Chuck, I don't know the circumstances of your youth, but 81K is a LOT of money. There are a LOT of poeple who make nowhere near that.

And people who love there job AND are successful are very few and far between.

I am really not trying to be ugly. You have it very good. I think you might have lost sight of that.


----------



## Ble_PE (Sep 24, 2009)

I have to agree with Captain on this one. I don't know many people that live in the SE who would complain making 81K a year when they are 29. That is far from mediocre pay. But I do concede that you need to enjoy what you are doing to make it worthwhile. I don't know of any job that wouldn't annoy you at times, but you need to find one that you like most of the time.


----------



## Chucktown PE (Sep 24, 2009)

Capt Worley PE said:


> Chuck, I don't know the circumstances of your youth, but 81K is a LOT of money. There are a LOT of poeple who make nowhere near that.


When you have two kids, a wife that doesn't work, and live in Charleston, $81k doesn't go very far. We aren't saving any money. We just break even every month.

My parents are wealthy, I know that now but didn't know it when I was young and we (me and my brothers) didn't grow up thinking that we were. Being able to pay for retirement and/or school for my children seems to be an impossibility at this point.



Capt Worley PE said:


> And people who love there job AND are successful are very few and far between.


Maybe so, but I know plenty of successful people that love their jobs, and I'm not one of them.



Capt Worley PE said:


> I am really not trying to be ugly. You have it very good. I think you might have lost sight of that.


I agree that I have a good life, not arguing there, but right now my career is not very rewarding, financially or from a personal fulfillment standpoint.


----------



## EM_PS (Sep 24, 2009)

chucktown, i am still curious as to what it is about the medical profession that has such a strong pull for you? After achieving a significant accomplishment academically (masters degree), you were interested back then in jumping into medical school. . .do you have doctors in your family tree? I'm just trying to understand a little bit the 'fire in your belly' for pursuing med school &amp; doctoring up. You're clearly burnt out on what you do now, although financially its decent. . . but there are just a host of other opportunities out there with no where near the financial or temporal investment of pursuing an M.D. -


----------



## Guest (Sep 24, 2009)

Chucktown PE said:


> When you have two kids, a wife that doesn't work, and live in Charleston, $81k doesn't go very far.


How much mroe money do you see as necessary to go the distance you are seeking? Does going to medical school bring you to that point?
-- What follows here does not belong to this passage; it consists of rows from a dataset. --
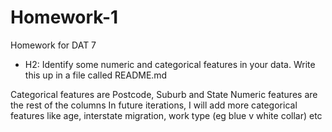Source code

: # Homework-1
Homework for DAT 7

* H2: Identify some numeric and categorical features in your data. Write this up in a file called README.md 

Categorical features are Postcode, Suburb and State
Numeric features are the rest of the columns
In future iterations, I will add more categorical features like age, interstate migration, work type (eg blue v white collar) etc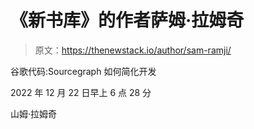 # 《新书库》的作者萨姆·拉姆奇

> 原文：<https://thenewstack.io/author/sam-ramji/>

谷歌代码:Sourcegraph 如何简化开发

2022 年 12 月 22 日早上 6 点 28 分

山姆·拉姆奇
Could that same point be accomplished via a different job, different lifestyle, other changes?



Chucktown PE said:


> We aren't saving any money. We just break even every month.


I happen to be in the same boat and if you polled this board, an honest answer would probably be close to AT LEAST 80%. We are living in hard economic times ... it is hard to live and save under those conditions even with better-than-modest salaries.



Chucktown PE said:


> My parents are wealthy, I know that now but didn't know it when I was young and we (me and my brothers) didn't grow up thinking that we were. Being able to pay for retirement and/or school for my children seems to be an impossibility at this point.


Continuing the thought above - have you considered that accomplishing those goals *IS* an impossibility for our generation? The idea of wealth and what we can offer as salaries are stagnating yet the price of goods and especially college education are escalating make it VERY hard to account for things that in previous genearations seemed to be almost a given.

I ask because I have MANY friends who are vetting this process as they are addressing things that hit us in middle-age: sending kids to college, the occasional illness, taking care of parents, and taking care of other 'big ticket' items. These things happen and don't leave you in a very good place ... that's sometimes what life offers up and the way we meet these challenges (or accept the limitations that come) has to come with a modicum of acceptance (or resigation).



Chucktown PE said:


> I agree that I have a good life, not arguing there, but right now my career is not very rewarding, financially or from a personal fulfillment standpoint.


I think you are right in thinking about changes especially if you are unhappy - I think what most of the posters are asking: given the investment-to-date of time, materials, money towards your existing education/experience, is there some way to actually build on that in a way that isn't going to take away another +/- 10 yrs on pursuits you are fully sure will achieve your goals. Nobody is suggesting that you should just take it endzone for no gain; however, you should be honest with yourself about what you want whether it is financial gain, job satisifaction, family time, etc.

JR


----------



## Fudgey (Sep 24, 2009)

> When you have two kids, a wife that doesn't work, and live in Charleston, $81k doesn't go very far. We aren't saving any money. We just break even every month.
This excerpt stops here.